Today I offer a poem. Last week this poem won first place in the light poetry contest at the May meeting of the Writers Workshop West in Downey, California. My prize was twenty bucks! Cool! After today's post I'll add the poem to the Writers Workshop West blog.
This poem was inspired by one of the poetry experts in the group, Lorine Parks. I essentially revised her guidelines on writing light verse into my own bit of silliness. Her most recent collection of poetry is Catalina Eddy. You can find an interesting interview with Lorine at YouTube--Part 1 and Part 2.
Here is my prize winning bit of poetry:
On Writing Light Verse
Here is my treatise on writing light verse.
Since I'm confined in my lines I must keep it terse.
A treat it is to hear this treatise explained,
But if you think not, then please don't complain.
Now I'm referring to poems that tend to be lighter.
You must write them right to be a right writer.

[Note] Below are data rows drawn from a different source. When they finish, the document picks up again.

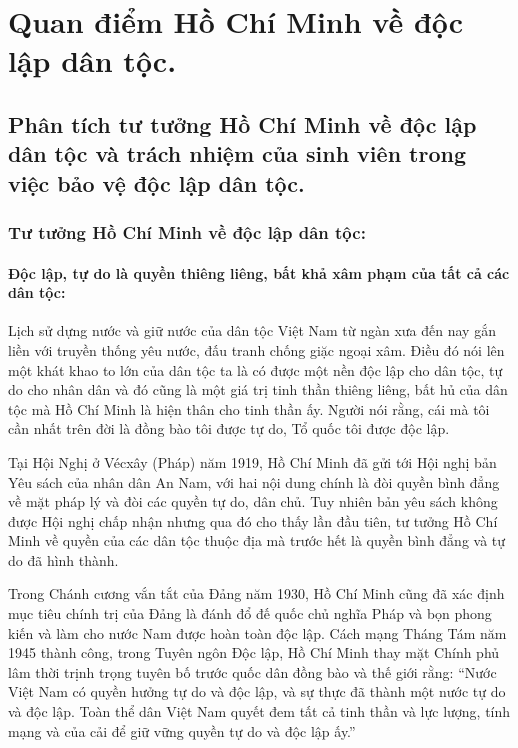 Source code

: \section{Quan điểm Hồ Chí Minh về độc lập dân tộc.}

\subsection{Phân tích tư tưởng Hồ Chí Minh về độc lập dân tộc và trách nhiệm của sinh viên trong việc bảo vệ độc lập dân tộc.}

\subsubsection{Tư tưởng Hồ Chí Minh về độc lập dân tộc:}

\paragraph{Độc lập, tự do là quyền thiêng liêng, bất khả xâm phạm của tất cả các dân tộc:}
Lịch sử dựng nước và giữ nước của dân tộc Việt Nam từ ngàn xưa đến nay gắn liền với truyền thống yêu nước, đấu tranh chống giặc ngoại xâm. Điều đó nói lên một khát khao to lớn của dân tộc ta là có được một nền độc lập cho dân tộc, tự do cho nhân dân và đó cũng là một giá trị tinh thần thiêng liêng, bất hủ của dân tộc mà Hồ Chí Minh là hiện thân cho tinh thần ấy. Người nói rằng, cái mà tôi cần nhất trên đời là đồng bào tôi được tự do, Tổ quốc tôi được độc lập.

Tại Hội Nghị ở Vécxây (Pháp) năm 1919, Hồ Chí Minh đã gửi tới Hội nghị bản Yêu sách của nhân dân An Nam, với hai nội dung chính là đòi quyền bình đẳng về mặt pháp lý và đòi các quyền tự do, dân chủ. Tuy nhiên bản yêu sách không được Hội nghị chấp nhận nhưng qua đó cho thấy lần đầu tiên, tư tưởng Hồ Chí Minh về quyền của các dân tộc thuộc địa mà trước hết là quyền bình đẳng và tự do đã hình thành.

Trong Chánh cương vắn tắt của Đảng năm 1930, Hồ Chí Minh cũng đã xác định mục tiêu chính trị của Đảng là đánh đổ đế quốc chủ nghĩa Pháp và bọn phong kiến và làm cho nước Nam được hoàn toàn độc lập. Cách mạng Tháng Tám năm 1945 thành công, trong Tuyên ngôn Độc lập, Hồ Chí Minh thay mặt Chính phủ lâm thời trịnh trọng tuyên bố trước quốc dân đồng bào và thế giới rằng: “Nước Việt Nam có quyền hưởng tự do và độc lập, và sự thực đã thành một nước tự do và độc lập. Toàn thể dân Việt Nam quyết đem tất cả tinh thần và lực lượng, tính mạng và của cải để giữ vững quyền tự do và độc lập ấy.”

Don't versify ravens or birds that are dark.
Stick to chickens or chickadees or maybe the lark.
And by all means we must avoid doggerel
Lest when we read it aloud it sounds like caterwaul
Oh, and speaking of similes--or metaphorically so--
We must keep all verse under proper control.
No making up words or messing with grammar.
Or you might anger grandpa or cause the r-r-reader to stammer.
Avoid haughty pretention of supercilious verbiage.
Nonsensical imagery is highly encouraged.
It's not the lyrical stanzas of Keats, Shelley, or Wordsworth--
They owed it to their readers to give them their words worth.
Still, you must be sure that your literacy shows
After all we want to write poetry like pros.
Did you catch my puns and wordplays? Do you ever write light or humorous verse? Are you part of a local writers group?